_Brief_
Return, from the lines below, each one that includes the word "soluciones".

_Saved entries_
BEGIN

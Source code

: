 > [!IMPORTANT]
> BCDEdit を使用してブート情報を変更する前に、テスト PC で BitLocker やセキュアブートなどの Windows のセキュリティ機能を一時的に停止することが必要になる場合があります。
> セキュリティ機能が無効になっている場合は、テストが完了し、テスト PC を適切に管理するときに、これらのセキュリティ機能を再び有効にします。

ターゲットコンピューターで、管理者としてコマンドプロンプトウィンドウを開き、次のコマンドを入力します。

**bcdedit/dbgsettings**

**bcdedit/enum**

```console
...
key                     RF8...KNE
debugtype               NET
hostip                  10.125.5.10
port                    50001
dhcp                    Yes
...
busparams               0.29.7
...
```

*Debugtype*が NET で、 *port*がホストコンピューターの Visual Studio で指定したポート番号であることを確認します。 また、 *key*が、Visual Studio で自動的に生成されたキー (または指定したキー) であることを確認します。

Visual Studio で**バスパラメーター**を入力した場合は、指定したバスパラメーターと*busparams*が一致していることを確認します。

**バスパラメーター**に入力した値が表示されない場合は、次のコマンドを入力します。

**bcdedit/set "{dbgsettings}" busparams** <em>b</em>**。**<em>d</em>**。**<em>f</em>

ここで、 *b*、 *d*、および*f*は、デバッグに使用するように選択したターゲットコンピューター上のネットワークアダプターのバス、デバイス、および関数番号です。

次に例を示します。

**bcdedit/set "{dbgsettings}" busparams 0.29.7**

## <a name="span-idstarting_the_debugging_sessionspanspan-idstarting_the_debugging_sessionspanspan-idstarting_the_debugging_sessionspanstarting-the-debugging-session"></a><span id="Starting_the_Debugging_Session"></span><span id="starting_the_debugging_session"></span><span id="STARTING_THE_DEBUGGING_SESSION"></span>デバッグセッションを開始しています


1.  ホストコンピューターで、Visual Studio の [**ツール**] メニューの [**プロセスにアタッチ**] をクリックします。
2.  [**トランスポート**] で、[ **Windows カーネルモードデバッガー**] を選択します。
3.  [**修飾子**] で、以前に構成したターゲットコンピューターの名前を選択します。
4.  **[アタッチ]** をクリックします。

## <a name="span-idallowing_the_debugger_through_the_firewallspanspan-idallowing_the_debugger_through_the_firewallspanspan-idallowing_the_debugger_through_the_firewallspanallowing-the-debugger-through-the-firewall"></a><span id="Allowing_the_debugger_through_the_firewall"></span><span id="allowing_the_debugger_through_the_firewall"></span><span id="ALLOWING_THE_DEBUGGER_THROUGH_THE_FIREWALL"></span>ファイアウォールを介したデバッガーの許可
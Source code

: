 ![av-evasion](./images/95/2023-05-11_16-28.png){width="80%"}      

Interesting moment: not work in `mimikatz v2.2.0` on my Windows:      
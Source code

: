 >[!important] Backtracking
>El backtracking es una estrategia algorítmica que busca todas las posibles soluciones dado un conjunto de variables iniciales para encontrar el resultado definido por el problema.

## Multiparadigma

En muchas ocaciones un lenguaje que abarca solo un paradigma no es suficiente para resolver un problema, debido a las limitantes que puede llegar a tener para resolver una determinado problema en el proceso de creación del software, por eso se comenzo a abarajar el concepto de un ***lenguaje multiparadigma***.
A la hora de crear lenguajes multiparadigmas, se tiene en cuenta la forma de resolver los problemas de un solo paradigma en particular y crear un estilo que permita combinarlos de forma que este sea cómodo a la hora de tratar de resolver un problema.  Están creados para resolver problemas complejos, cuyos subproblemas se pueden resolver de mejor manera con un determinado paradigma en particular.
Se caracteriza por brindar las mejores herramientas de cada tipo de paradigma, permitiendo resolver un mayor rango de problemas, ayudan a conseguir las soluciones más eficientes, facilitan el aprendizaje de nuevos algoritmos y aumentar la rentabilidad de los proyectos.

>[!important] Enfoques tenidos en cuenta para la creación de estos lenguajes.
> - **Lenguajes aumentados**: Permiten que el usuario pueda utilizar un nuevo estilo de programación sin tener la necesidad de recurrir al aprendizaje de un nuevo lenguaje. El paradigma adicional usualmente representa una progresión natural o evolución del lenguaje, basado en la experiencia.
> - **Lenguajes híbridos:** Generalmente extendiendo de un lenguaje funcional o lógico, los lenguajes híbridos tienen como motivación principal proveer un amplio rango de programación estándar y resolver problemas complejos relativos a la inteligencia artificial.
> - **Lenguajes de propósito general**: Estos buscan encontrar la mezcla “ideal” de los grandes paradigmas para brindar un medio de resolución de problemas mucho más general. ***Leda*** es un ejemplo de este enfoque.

END

_Written answer_
>El backtracking es una estrategia algorítmica que busca todas las posibles soluciones dado un conjunto de variables iniciales para encontrar el resultado definido por el problema.
Se caracteriza por brindar las mejores herramientas de cada tipo de paradigma, permitiendo resolver un mayor rango de problemas, ayudan a conseguir las soluciones más eficientes, facilitan el aprendizaje de nuevos algoritmos y aumentar la rentabilidad de los proyectos.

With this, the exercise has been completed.